The secondary outcomes addressed in the included studies were: dyspnea and cardiovascular changes. On dyspnea, all three studies31,33,34 reported final values "mild" measured by the Borg scale of 0–10. Corroborating with Ozalevli et al.,49 in patients with COPD who reported "mild, moderate". Briand et al.,50 in addition to agreeing with the aforementioned studies, also demonstrate that all three subgroups of patients studied had a significant difference in the most severe dyspnea, reported by the Borg scale, at the conclusion of the 1-STST in comparison to that observed during the 6MWT.
Limitations and clinical practice usefulnessA limitation of this systematic review study is the relatively small sample sizes in some of the included articles, and, the methodological quality of the included studies was found to be variable.
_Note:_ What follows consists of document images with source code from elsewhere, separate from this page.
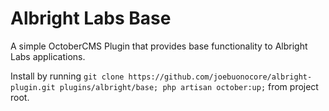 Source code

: # Albright Labs Base

A simple OctoberCMS Plugin that provides base functionality to Albright Labs applications.

Install by running `git clone https://github.com/joebuonocore/albright-plugin.git plugins/albright/base; php artisan october:up;` from project root.
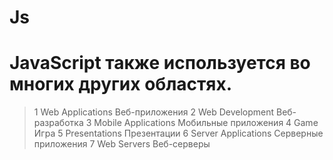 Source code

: # Js

# JavaScript также используется во многих других областях.

> 1 Web Applications Веб-приложения
> 2 Web Development Веб-разработка
> 3 Mobile Applications Мобильные приложения
> 4 Game Игра
> 5 Presentations Презентации
> 6 Server Applications Серверные приложения
> 7 Web Servers Веб-серверы
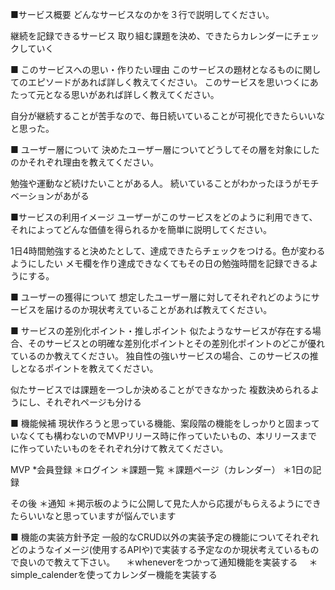 
■サービス概要
どんなサービスなのかを３行で説明してください。

  継続を記録できるサービス
  取り組む課題を決め、できたらカレンダーにチェックしていく

■ このサービスへの思い・作りたい理由
このサービスの題材となるものに関してのエピソードがあれば詳しく教えてください。
このサービスを思いつくにあたって元となる思いがあれば詳しく教えてください。

  自分が継続することが苦手なので、毎日続いていることが可視化できたらいいなと思った。

■ ユーザー層について
決めたユーザー層についてどうしてその層を対象にしたのかそれぞれ理由を教えてください。

  勉強や運動など続けたいことがある人。
  続いていることがわかったほうがモチベーションがあがる

■サービスの利用イメージ
ユーザーがこのサービスをどのように利用できて、それによってどんな価値を得られるかを簡単に説明してください。

  1日4時間勉強すると決めたとして、達成できたらチェックをつける。色が変わるようにしたい
  メモ欄を作り達成できなくてもその日の勉強時間を記録できるようにする。

■ ユーザーの獲得について
想定したユーザー層に対してそれぞれどのようにサービスを届けるのか現状考えていることがあれば教えてください。

■ サービスの差別化ポイント・推しポイント
似たようなサービスが存在する場合、そのサービスとの明確な差別化ポイントとその差別化ポイントのどこが優れているのか教えてください。
独自性の強いサービスの場合、このサービスの推しとなるポイントを教えてください。

  似たサービスでは課題を一つしか決めることができなかった
  複数決められるようにし、それぞれページも分ける

■ 機能候補
現状作ろうと思っている機能、案段階の機能をしっかりと固まっていなくても構わないのでMVPリリース時に作っていたいもの、本リリースまでに作っていたいものをそれぞれ分けて教えてください。

  MVP
  *会員登録
  ＊ログイン
  ＊課題一覧
  ＊課題ページ（カレンダー）
  ＊1日の記録

  その後
  ＊通知
  ＊掲示板のように公開して見た人から応援がもらえるようにできたらいいなと思っていますが悩んでいます


■ 機能の実装方針予定
一般的なCRUD以外の実装予定の機能についてそれぞれどのようなイメージ(使用するAPIや)で実装する予定なのか現状考えているもので良いので教えて下さい。
　＊wheneverをつかって通知機能を実装する
　＊simple_calenderを使ってカレンダー機能を実装する


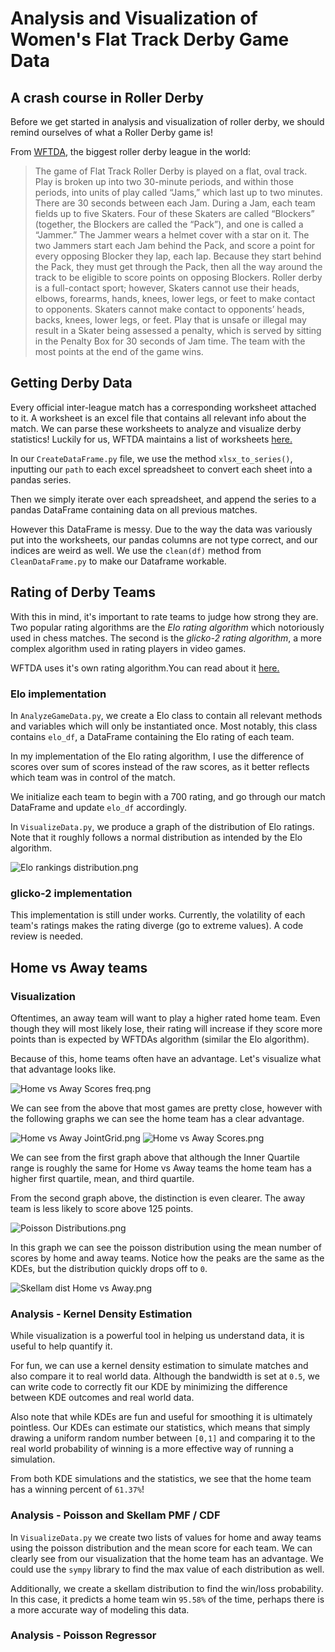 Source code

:# Analysis and Visualization of Women's Flat Track Derby Game Data

## A crash course in Roller Derby
Before we get started in analysis and visualization of roller
derby, we should remind ourselves of what a Roller Derby game is!

From [WFTDA](https://rules.wftda.com/summary.html), the biggest roller derby league in the world: 
> The game of Flat Track Roller Derby is played on a flat, oval track.
> Play is broken up into two 30-minute periods, and within those periods, into units of play called “Jams,” which last up to two minutes. There are 30 seconds between each Jam. During a Jam, each team fields up to five Skaters. Four of these Skaters are called “Blockers” (together, the Blockers are called the “Pack”), and one is called a “Jammer.” The Jammer wears a helmet cover with a star on it.
The two Jammers start each Jam behind the Pack, and score a point for every opposing Blocker they lap, each lap. Because they start behind the Pack, they must get through the Pack, then all the way around the track to be eligible to score points on opposing Blockers.
Roller derby is a full-contact sport; however, Skaters cannot use their heads, elbows, forearms, hands, knees, lower legs, or feet to make contact to opponents. Skaters cannot make contact to opponents’ heads, backs, knees, lower legs, or feet.
Play that is unsafe or illegal may result in a Skater being assessed a penalty, which is served by sitting in the Penalty Box for 30 seconds of Jam time.
The team with the most points at the end of the game wins.

## Getting Derby Data
Every official inter-league match has a corresponding worksheet attached to it.
A worksheet is an excel file that contains all relevant info about the match.
We can parse these worksheets to analyze and visualize derby statistics! Luckily for us, WFTDA
maintains a list of worksheets [here.](https://drive.google.com/drive/folders/1TC1QUmpIwy9NZX9DBPUPoHjkjFbbzyYr)

In our `CreateDataFrame.py` file, we use the method
`xlsx_to_series()`, inputting our `path` to each excel spreadsheet
to convert each sheet into a pandas series.

Then we simply iterate over each spreadsheet, and append the
series to a pandas DataFrame containing data on all previous matches.

However this DataFrame is messy. Due to the way the data was
variously put into the worksheets, our pandas columns are not
type correct, and our indices are weird as well. We use the `clean(df)`
method from `CleanDataFrame.py` to make our
Dataframe workable. 
 
## Rating of Derby Teams
With this in mind, it's important to rate teams to judge how strong
they are. Two popular rating algorithms are the *Elo rating algorithm*
which notoriously used in chess matches. The second
is the *glicko-2 rating algorithm*, a more complex algorithm used
in rating players in video games.

WFTDA uses it's own rating algorithm.You can read about it [here.](https://static.wftda.com/files/competition/2023-WFTDA-Rankings-Algorithm.pdf)

### Elo implementation
In `AnalyzeGameData.py`, we create a Elo class to contain all relevant
methods and variables which will only be instantiated
once. Most notably, this class contains `elo_df`, a DataFrame
containing the Elo rating of each team.

In my implementation of the Elo rating algorithm, I use the
difference of scores over sum of scores instead of the raw scores, as
it better reflects which team was in control of the match.

We initialize each team to begin with a 700 rating, and go through
our match DataFrame and update `elo_df` accordingly.

In `VisualizeData.py`, we produce a graph of the distribution of
Elo ratings. Note that it roughly follows a normal distribution as
intended by the Elo algorithm.

![Elo rankings distribution.png](Elo%20rankings%20distribution.png)

### glicko-2 implementation
This implementation is still under works. Currently, the volatility
of each team's ratings makes the rating diverge (go to extreme values).
A code review is needed.

## Home vs Away teams
### Visualization
Oftentimes, an away team will want to play a higher rated
home team. Even though they will most likely lose, their
rating will increase if they score more points than is expected
by WFTDAs algorithm (similar the Elo algorithm).

Because of this, home teams often have an advantage. Let's
visualize what that advantage looks like.

![Home vs Away Scores freq.png](Home%20vs%20Away%20Scores%20freq.png)

We can see from the above that most games are pretty close,
however with the following graphs we can see the home team
has a clear advantage.

![Home vs Away JointGrid.png](Home%20vs%20Away%20JointGrid.png)
![Home vs Away Scores.png](Home%20vs%20Away%20Scores.png)

We can see from the first graph above that although the
Inner Quartile range is roughly the same for Home vs Away teams
the home team has a higher first quartile, mean, and third quartile.

From the second graph above, the distinction is even clearer.
The away team is less likely to score above 125 points.

![Poisson Distributions.png](Poisson%20Distributions.png)

In this graph we can see the poisson distribution using the mean
number of scores by home and away teams. Notice how the peaks
are the same as the KDEs, but the distribution quickly drops off to `0`.

![Skellam dist Home vs Away.png](Skellam%20dist%20Home%20vs%20Away.png)

### Analysis - Kernel Density Estimation
While visualization is a powerful tool in helping us
understand data, it is useful to help quantify it.

For fun, we can use a kernel density estimation to simulate matches
and also compare it to real world data. Although the bandwidth
is set at `0.5`, we can write code to correctly fit our KDE by
minimizing the difference between KDE outcomes and real world data.

Also note that while KDEs are fun and useful for smoothing
it is ultimately pointless. Our KDEs can estimate our statistics,
which means that simply drawing a uniform random number between
`[0,1]` and comparing it to the real world probability of winning
is a more effective way of running a simulation.

From both KDE simulations and the statistics, we see that the
home team has a winning percent of `61.37%`!

### Analysis - Poisson and Skellam PMF / CDF
In `VisualizeData.py` we create two lists of values for home
and away teams using the poisson distribution and the mean score
for each team. We can clearly see from our visualization that
the home team has an advantage. We could use the `sympy` library
to find the max value of each distribution as well.

Additionally, we create a skellam distribution to find the win/loss
probability. In this case, it predicts a home team win `95.58%` of
the time, perhaps there is a more accurate way of modeling this data.

### Analysis - Poisson Regressor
This study emphasizes using validated STST protocols in clinical practice for PH patients. Validity confirmation of 30-STST and 1-STST suggests accurate measurement of lower limb strength and function. Also, the responsiveness across the 5-STST, 30-STST, and 1-STST, highlights their utility in detecting changes in physical function and endurance over time. This is crucial for monitoring disease progression, evaluating treatment efficacy, and guiding rehabilitation strategies.
ConclusionBased on our systematic review, the 5-STST shows responsiveness to treatment. Moreover, both the 30-STST and 1-STST protocols exhibit valid convergent validity and excellent responsiveness when compared to other measurement instruments in the context of PH. Despite limited studies with appropriate methodologies, STST protocols are relevant for this population, and further comparisons are needed to enhance the evidence on measurement properties.